===== MATERIAL TO PROCESS
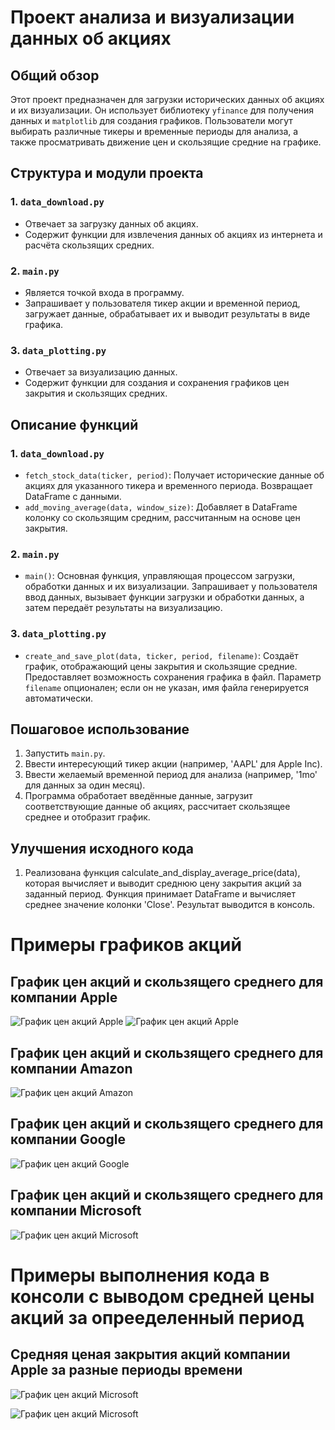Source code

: # Проект анализа и визуализации данных об акциях

## Общий обзор
Этот проект предназначен для загрузки исторических данных об акциях и их визуализации. Он использует библиотеку `yfinance` для получения данных и `matplotlib` для создания графиков. Пользователи могут выбирать различные тикеры и временные периоды для анализа, а также просматривать движение цен и скользящие средние на графике.

## Структура и модули проекта

### 1. `data_download.py`
- Отвечает за загрузку данных об акциях.
- Содержит функции для извлечения данных об акциях из интернета и расчёта скользящих средних.

### 2. `main.py`
- Является точкой входа в программу.
- Запрашивает у пользователя тикер акции и временной период, загружает данные, обрабатывает их и выводит результаты в виде графика.

### 3. `data_plotting.py`
- Отвечает за визуализацию данных.
- Содержит функции для создания и сохранения графиков цен закрытия и скользящих средних.

## Описание функций

### 1. `data_download.py`
- `fetch_stock_data(ticker, period)`: Получает исторические данные об акциях для указанного тикера и временного периода. Возвращает DataFrame с данными.
- `add_moving_average(data, window_size)`: Добавляет в DataFrame колонку со скользящим средним, рассчитанным на основе цен закрытия.

### 2. `main.py`
- `main()`: Основная функция, управляющая процессом загрузки, обработки данных и их визуализации. Запрашивает у пользователя ввод данных, вызывает функции загрузки и обработки данных, а затем передаёт результаты на визуализацию.

### 3. `data_plotting.py`
- `create_and_save_plot(data, ticker, period, filename)`: Создаёт график, отображающий цены закрытия и скользящие средние. Предоставляет возможность сохранения графика в файл. Параметр `filename` опционален; если он не указан, имя файла генерируется автоматически.

## Пошаговое использование

1. Запустить `main.py`.
2. Ввести интересующий тикер акции (например, 'AAPL' для Apple Inc).
3. Ввести желаемый временной период для анализа (например, '1mo' для данных за один месяц).
4. Программа обработает введённые данные, загрузит соответствующие данные об акциях, рассчитает скользящее среднее и отобразит график.

## Улучшения исходного кода
1. Реализована функция calculate_and_display_average_price(data), которая вычисляет и выводит среднюю цену закрытия акций за заданный период. Функция принимает DataFrame и вычисляет среднее значение колонки 'Close'. Результат выводится в консоль.

# Примеры графиков акций

## График цен акций и скользящего среднего для компании Apple

![График цен акций Apple](images/AAPL_1mo_stock_price_chart.png)
![График цен акций Apple](images/AAPL_1y_stock_price_chart.png)

## График цен акций и скользящего среднего для компании Amazon

![График цен акций Amazon](images/AMZN_5y_stock_price_chart.png)

## График цен акций и скользящего среднего для компании Google

![График цен акций Google](images/GOOGL_1y_stock_price_chart.png)

## График цен акций и скользящего среднего для компании Microsoft

![График цен акций Microsoft](images/MSFT_5y_stock_price_chart.png)


# Примеры выполнения кода в консоли с выводом средней цены акций за опрееделенный период

## Средняя ценая закрытия акций компании Apple за разные периоды времени

![График цен акций Microsoft](images/project_1_screen1.png)

![График цен акций Microsoft](images/project_1_screen2.png)
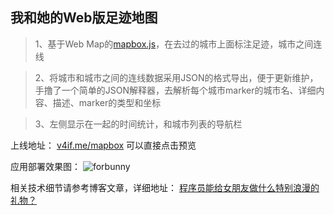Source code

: ## 我和她的Web版足迹地图 

> 1、基于Web Map的[mapbox.js](https://www.mapbox.com/mapbox.js/api/v2.4.0/)，在去过的城市上面标注足迹，城市之间连线

> 2、将城市和城市之间的连线数据采用JSON的格式导出，便于更新维护，手撸了一个简单的JSON解释器，去解析每个城市marker的城市名、详细内容、描述、marker的类型和坐标

> 3、左侧显示在一起的时间统计，和城市列表的导航栏

上线地址： [v4if.me/mapbox](http://v4if.me/mapbox)  可以直接点击预览

应用部署效果图：
![forbunny](http://7xot8c.com1.z0.glb.clouddn.com/2016-09-08-172406.png)

相关技术细节请参考博客文章，详细地址： [程序员能给女朋友做什么特别浪漫的礼物？](http://v4if.me/2016/ForBunny/)
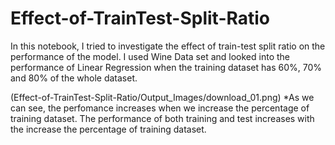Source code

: # Effect-of-TrainTest-Split-Ratio
In this notebook, I tried to investigate the effect of train-test split ratio on the performance of the model. I used Wine Data set and looked into the performance of Linear Regression when the training dataset has 60%, 70% and 80% of the whole dataset.

(Effect-of-TrainTest-Split-Ratio/Output_Images/download_01.png)
*As we can see, the perfomance increases when we increase the percentage of training dataset.
The performance of both training and test increases with the increase the percentage of training dataset.
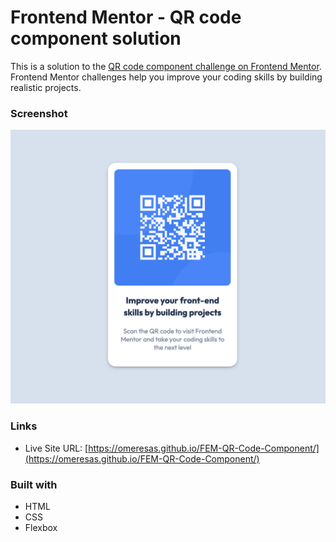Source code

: # Frontend Mentor - QR code component solution

This is a solution to the [QR code component challenge on Frontend Mentor](https://www.frontendmentor.io/challenges/qr-code-component-iux_sIO_H). Frontend Mentor challenges help you improve your coding skills by building realistic projects.

### Screenshot

![](./screenshot.png)

### Links

- Live Site URL: [https://omeresas.github.io/FEM-QR-Code-Component/](https://omeresas.github.io/FEM-QR-Code-Component/)

### Built with

- HTML
- CSS
- Flexbox
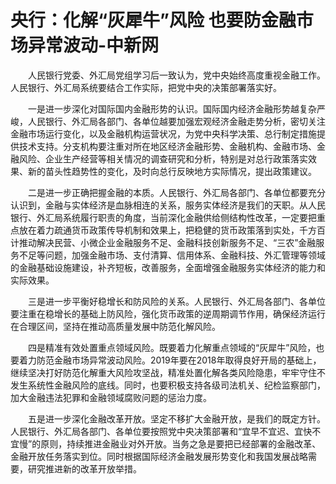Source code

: # 央行：化解“灰犀牛”风险 也要防金融市场异常波动-中新网

　　人民银行党委、外汇局党组学习后一致认为，党中央始终高度重视金融工作。人民银行、外汇局系统要结合工作实际，把党中央的决策部署落实好。

　　一是进一步深化对国际国内金融形势的认识。国际国内经济金融形势越复杂严峻，人民银行、外汇局各部门、各单位越要加强宏观经济金融走势分析，密切关注金融市场运行变化，以及金融机构运营状况，为党中央科学决策、总行制定措施提供技术支持。分支机构要注重对所在地区经济金融形势、金融机构、金融市场、金融风险、企业生产经营等相关情况的调查研究和分析，特别是对总行政策落实效果、新的苗头性趋势性的变化，及时向总行反映地方实际情况，提出政策建议。

　　二是进一步正确把握金融的本质。人民银行、外汇局各部门、各单位都要充分认识到，金融与实体经济是血脉相连的关系，服务实体经济是我们的天职。从人民银行、外汇局系统履行职责的角度，当前深化金融供给侧结构性改革，一定要把重点放在着力疏通货币政策传导机制和效果上，把稳健的货币政策落到实处，千方百计推动解决民营、小微企业金融服务不足、金融科技创新服务不足、“三农”金融服务不足等问题，加强金融市场、支付清算、信用体系、金融科技、外汇管理等领域的金融基础设施建设，补齐短板，改善服务，全面增强金融服务实体经济的能力和实际效果。

　　三是进一步平衡好稳增长和防风险的关系。人民银行、外汇局各部门、各单位要注重在稳增长的基础上防风险，强化货币政策的逆周期调节作用，确保经济运行在合理区间，坚持在推动高质量发展中防范化解风险。

　　四是精准有效处置重点领域风险。既要着力化解重点领域的“灰犀牛”风险，也要着力防范金融市场异常波动风险。2019年要在2018年取得良好开局的基础上，继续坚决打好防范化解重大风险攻坚战，精准处置化解各类风险隐患，牢牢守住不发生系统性金融风险的底线。同时，也要积极支持各级司法机关、纪检监察部门，加大金融违法犯罪和金融领域腐败问题的惩治力度。

　　五是进一步深化金融改革开放。坚定不移扩大金融开放，是我们的既定方针。人民银行、外汇局各部门、各单位要按照党中央决策部署和“宜早不宜迟、宜快不宜慢”的原则，持续推进金融业对外开放。当务之急是要把已经部署的金融改革、金融开放任务落实到位。同时根据国际经济金融发展形势变化和我国发展战略需要，研究推进新的改革开放举措。
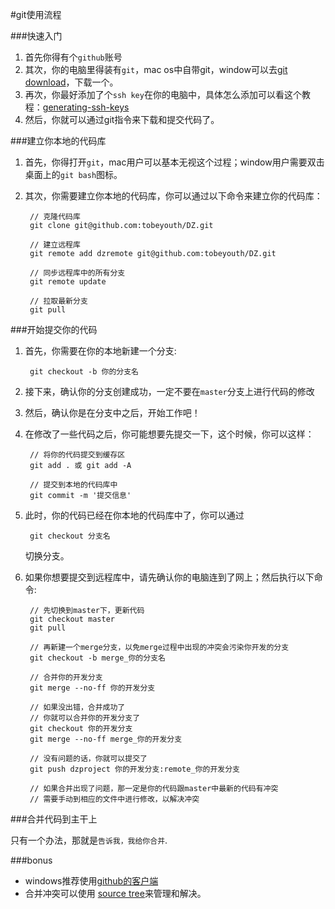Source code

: #git使用流程

###快速入门

1. 首先你得有个``github``账号
2. 其次，你的电脑里得装有``git``，mac os中自带git，window可以去[git download](http://git-scm.com/downloads)，下载一个。
3. 再次，你最好添加了个``ssh key``在你的电脑中，具体怎么添加可以看这个教程：[generating-ssh-keys](https://help.github.com/articles/generating-ssh-keys)
4. 然后，你就可以通过git指令来下载和提交代码了。

###建立你本地的代码库
1. 首先，你得打开``git``，mac用户可以基本无视这个过程；window用户需要双击桌面上的``git bash``图标。
2. 其次，你需要建立你本地的代码库，你可以通过以下命令来建立你的代码库：
	
		// 克隆代码库
		git clone git@github.com:tobeyouth/DZ.git
		
		// 建立远程库
		git remote add dzremote git@github.com:tobeyouth/DZ.git
		
		// 同步远程库中的所有分支
		git remote update
		
		// 拉取最新分支
		git pull

###开始提交你的代码

1. 首先，你需要在你的本地新建一个分支:
	
		git checkout -b 你的分支名

2. 接下来，确认你的分支创建成功，一定不要在``master``分支上进行代码的修改
3. 然后，确认你是在分支中之后，开始工作吧！
4. 在修改了一些代码之后，你可能想要先提交一下，这个时候，你可以这样：
		
		// 将你的代码提交到缓存区
		git add . 或 git add -A
		
		// 提交到本地的代码库中
		git commit -m '提交信息'
		
5. 此时，你的代码已经在你本地的代码库中了，你可以通过

		git checkout 分支名
		
	切换分支。
6. 如果你想要提交到远程库中，请先确认你的电脑连到了网上；然后执行以下命令:
		
		// 先切换到master下，更新代码
		git checkout master
		git pull
		
		// 再新建一个merge分支，以免merge过程中出现的冲突会污染你开发的分支
		git checkout -b merge_你的分支名
		
		// 合并你的开发分支
		git merge --no-ff 你的开发分支
		
		// 如果没出错，合并成功了
		// 你就可以合并你的开发分支了
		git checkout 你的开发分支
		git merge --no-ff merge_你的开发分支
		
		// 没有问题的话，你就可以提交了
		git push dzproject 你的开发分支:remote_你的开发分支
		
		// 如果合并出现了问题，那一定是你的代码跟master中最新的代码有冲突
		// 需要手动到相应的文件中进行修改，以解决冲突
		

###合并代码到主干上

只有一个办法，那就是``告诉我，我给你合并``.


###bonus

- windows推荐使用[github的客户端](http://windows.github.com)
- 合并冲突可以使用 [source tree](http://www.sourcetreeapp.com)来管理和解决。


	
	
	
	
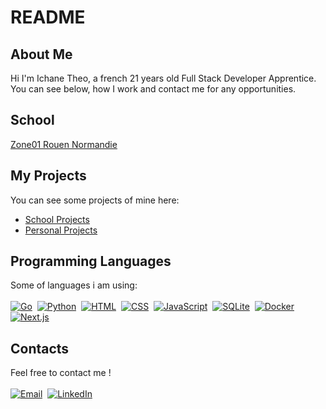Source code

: # README

## About Me
Hi I'm Ichane Theo, a french 21 years old Full Stack Developer Apprentice. <br>
You can see below, how I work and contact me for any opportunities.

## School
[Zone01 Rouen Normandie](https://zone01rouennormandie.org/)
## My Projects
You can see some projects of mine here: <br>
- [School Projects](https://github.com/TheoIchane/School_Projects)
- [Personal Projects](https://github.com/TheoIchane/Personal_Projects)

## Programming Languages
Some of languages i am using: <br>  
[![Go](https://img.shields.io/badge/Go-%2300ADD8.svg?&logo=go&logoColor=white)](https://go.dev/)&nbsp;
[![Python](https://img.shields.io/badge/-Python-05122A?style=flat&logo=python)](https://www.python.org/psf-landing)&nbsp;
[![HTML](https://img.shields.io/badge/HTML-%23E34F26.svg?logo=html5&logoColor=white)](#)&nbsp;
[![CSS](https://img.shields.io/badge/CSS-1572B6?logo=css3&logoColor=fff)](#)&nbsp;
[![JavaScript](https://img.shields.io/badge/JavaScript-F7DF1E?logo=javascript&logoColor=000)](#)&nbsp;
[![SQLite](https://img.shields.io/badge/SQLite-%2307405e.svg?logo=sqlite&logoColor=white)](https://www.sqlite.org/)&nbsp;
[![Docker](https://img.shields.io/badge/Docker-2496ED?logo=docker&logoColor=fff)](https://www.docker.com/)&nbsp;
[![Next.js](https://img.shields.io/badge/Next.js-black?logo=next.js&logoColor=white)](https://nextjs.org/)

## Contacts
Feel free to contact me ! <br> <br>
[![Email](https://custom-icon-badges.demolab.com/badge/Email-fff?logo=email-icon)](mailto:ichanetheo.pro@gmail.com)&nbsp;
[![LinkedIn](https://custom-icon-badges.demolab.com/badge/LinkedIn-0A66C2?logo=linkedin-white&logoColor=fff)](https://www.linkedin.com/in/theo-ichane-b2a812343/)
==========
_TASK PROMPT_
Only one stretch of the listing above is to be duplicated: the lines from the one containing "we increase the percentage of training dataset." through the one containing "code component solution", both included. Copy them exactly, minus the pictures.

_SOLUTION TO THIS PROBLEM_
*As we can see, the perfomance increases when we increase the percentage of training dataset.
The performance of both training and test increases with the increase the percentage of training dataset.
Source code

: # Frontend Mentor - QR code component solution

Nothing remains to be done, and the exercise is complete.